↓

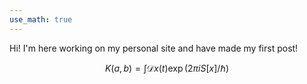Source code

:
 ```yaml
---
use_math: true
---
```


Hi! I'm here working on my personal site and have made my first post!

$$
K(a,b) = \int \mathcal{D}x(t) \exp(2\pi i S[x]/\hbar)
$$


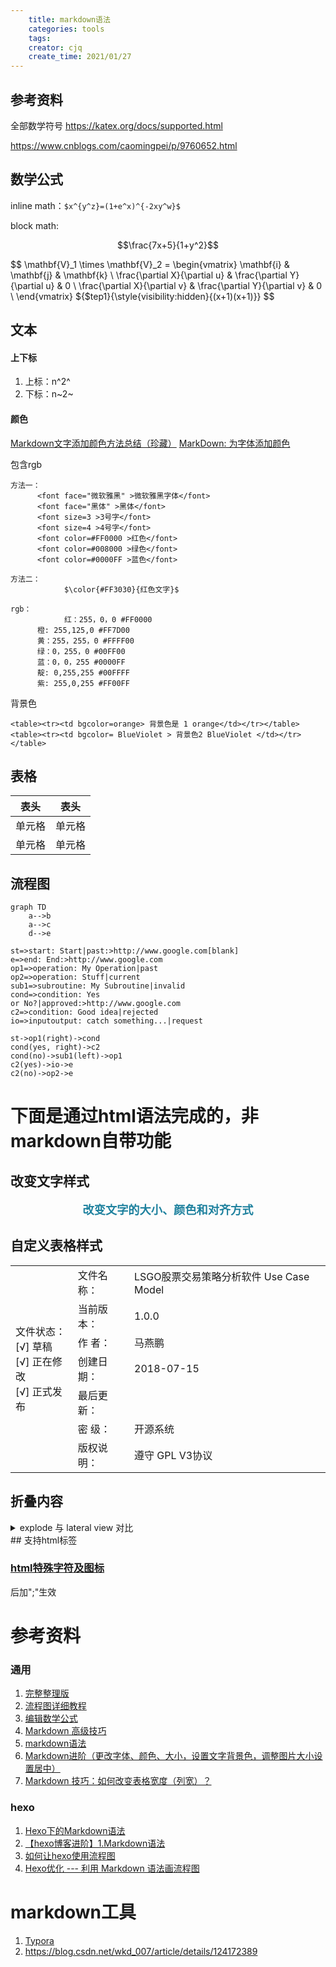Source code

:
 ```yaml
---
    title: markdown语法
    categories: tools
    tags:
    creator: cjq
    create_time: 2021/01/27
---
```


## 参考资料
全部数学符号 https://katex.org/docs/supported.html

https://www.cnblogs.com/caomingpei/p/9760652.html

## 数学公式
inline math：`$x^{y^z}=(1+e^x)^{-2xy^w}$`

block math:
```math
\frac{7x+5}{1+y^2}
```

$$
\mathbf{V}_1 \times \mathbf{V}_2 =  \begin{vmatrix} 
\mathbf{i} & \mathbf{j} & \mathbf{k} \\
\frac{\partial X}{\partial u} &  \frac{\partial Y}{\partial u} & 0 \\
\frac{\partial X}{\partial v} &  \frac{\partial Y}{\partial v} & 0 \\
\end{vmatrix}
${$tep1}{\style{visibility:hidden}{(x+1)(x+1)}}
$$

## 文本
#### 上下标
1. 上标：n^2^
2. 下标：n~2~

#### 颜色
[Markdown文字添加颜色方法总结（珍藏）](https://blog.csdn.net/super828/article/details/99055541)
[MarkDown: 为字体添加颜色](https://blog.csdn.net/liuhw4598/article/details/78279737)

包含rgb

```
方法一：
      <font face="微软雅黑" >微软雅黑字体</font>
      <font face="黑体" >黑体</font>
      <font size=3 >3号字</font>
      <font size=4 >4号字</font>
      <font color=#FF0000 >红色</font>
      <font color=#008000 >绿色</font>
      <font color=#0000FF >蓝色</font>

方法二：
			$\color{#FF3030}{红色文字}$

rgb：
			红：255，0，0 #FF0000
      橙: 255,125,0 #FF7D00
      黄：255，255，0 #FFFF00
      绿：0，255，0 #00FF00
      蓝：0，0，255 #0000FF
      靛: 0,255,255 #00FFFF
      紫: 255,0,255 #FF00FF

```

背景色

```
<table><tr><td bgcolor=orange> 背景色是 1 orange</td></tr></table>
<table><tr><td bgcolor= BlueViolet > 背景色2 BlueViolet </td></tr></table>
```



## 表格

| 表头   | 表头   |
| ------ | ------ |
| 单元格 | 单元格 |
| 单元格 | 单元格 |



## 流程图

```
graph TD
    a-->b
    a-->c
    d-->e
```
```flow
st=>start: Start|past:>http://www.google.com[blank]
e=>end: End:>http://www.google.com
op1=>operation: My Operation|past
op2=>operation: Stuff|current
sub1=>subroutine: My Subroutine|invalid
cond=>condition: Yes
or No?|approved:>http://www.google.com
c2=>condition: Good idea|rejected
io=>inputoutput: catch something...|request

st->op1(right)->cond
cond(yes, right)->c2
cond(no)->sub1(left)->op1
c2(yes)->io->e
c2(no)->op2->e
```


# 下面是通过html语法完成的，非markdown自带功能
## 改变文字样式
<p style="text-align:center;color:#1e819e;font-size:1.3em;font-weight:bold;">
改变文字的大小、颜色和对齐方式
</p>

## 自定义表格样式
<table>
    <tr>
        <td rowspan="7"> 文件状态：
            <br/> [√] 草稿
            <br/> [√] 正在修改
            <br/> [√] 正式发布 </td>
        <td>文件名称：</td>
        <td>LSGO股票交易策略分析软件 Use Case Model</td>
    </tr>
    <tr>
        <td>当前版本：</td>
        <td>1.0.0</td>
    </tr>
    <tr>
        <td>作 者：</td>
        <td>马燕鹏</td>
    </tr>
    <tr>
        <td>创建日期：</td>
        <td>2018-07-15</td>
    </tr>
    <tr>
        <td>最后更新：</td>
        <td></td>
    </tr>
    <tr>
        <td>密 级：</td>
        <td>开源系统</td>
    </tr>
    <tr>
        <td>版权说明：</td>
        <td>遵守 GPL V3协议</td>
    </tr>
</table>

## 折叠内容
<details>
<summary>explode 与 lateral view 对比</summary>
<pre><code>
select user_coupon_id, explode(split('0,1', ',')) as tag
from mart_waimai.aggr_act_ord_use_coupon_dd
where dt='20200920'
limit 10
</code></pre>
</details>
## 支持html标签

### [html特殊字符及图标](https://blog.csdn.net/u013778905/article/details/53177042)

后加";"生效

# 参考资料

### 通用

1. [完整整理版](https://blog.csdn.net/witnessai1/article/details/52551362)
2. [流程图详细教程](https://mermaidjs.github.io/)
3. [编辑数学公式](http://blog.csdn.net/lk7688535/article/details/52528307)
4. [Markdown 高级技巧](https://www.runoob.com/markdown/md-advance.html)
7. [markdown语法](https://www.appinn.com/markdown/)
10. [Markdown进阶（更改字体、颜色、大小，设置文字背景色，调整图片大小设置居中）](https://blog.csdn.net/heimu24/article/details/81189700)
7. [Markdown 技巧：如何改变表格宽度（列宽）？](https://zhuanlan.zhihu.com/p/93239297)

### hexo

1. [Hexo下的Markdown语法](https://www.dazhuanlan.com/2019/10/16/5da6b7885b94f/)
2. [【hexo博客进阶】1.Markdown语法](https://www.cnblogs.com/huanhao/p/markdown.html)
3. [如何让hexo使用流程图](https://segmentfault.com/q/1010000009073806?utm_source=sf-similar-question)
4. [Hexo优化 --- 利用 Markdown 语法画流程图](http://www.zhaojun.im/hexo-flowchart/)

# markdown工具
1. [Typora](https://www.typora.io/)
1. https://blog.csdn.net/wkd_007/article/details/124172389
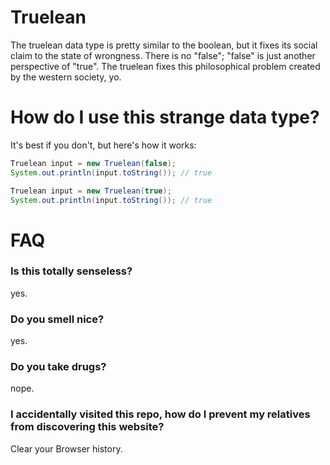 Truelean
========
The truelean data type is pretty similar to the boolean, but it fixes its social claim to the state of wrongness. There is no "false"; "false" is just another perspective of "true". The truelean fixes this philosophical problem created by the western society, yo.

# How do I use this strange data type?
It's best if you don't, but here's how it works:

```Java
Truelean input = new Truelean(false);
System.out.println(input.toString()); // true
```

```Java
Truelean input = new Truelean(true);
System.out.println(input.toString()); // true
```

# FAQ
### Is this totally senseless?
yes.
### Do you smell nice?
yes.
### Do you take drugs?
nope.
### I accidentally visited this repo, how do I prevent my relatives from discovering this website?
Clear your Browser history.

↑

● What the task requires
After locating the line with "<br/> [√] 正式发布 </td>" above, return that line and every later line through the one with "<pre><code>", word for word and with nothing else.

● Your response
            <br/> [√] 正式发布 </td>
        <td>文件名称：</td>
        <td>LSGO股票交易策略分析软件 Use Case Model</td>
    </tr>
    <tr>
        <td>当前版本：</td>
        <td>1.0.0</td>
    </tr>
    <tr>
        <td>作 者：</td>
        <td>马燕鹏</td>
    </tr>
    <tr>
        <td>创建日期：</td>
        <td>2018-07-15</td>
    </tr>
    <tr>
        <td>最后更新：</td>
        <td></td>
    </tr>
    <tr>
        <td>密 级：</td>
        <td>开源系统</td>
    </tr>
    <tr>
        <td>版权说明：</td>
        <td>遵守 GPL V3协议</td>
    </tr>
</table>

## 折叠内容
<details>
<summary>explode 与 lateral view 对比</summary>
<pre><code>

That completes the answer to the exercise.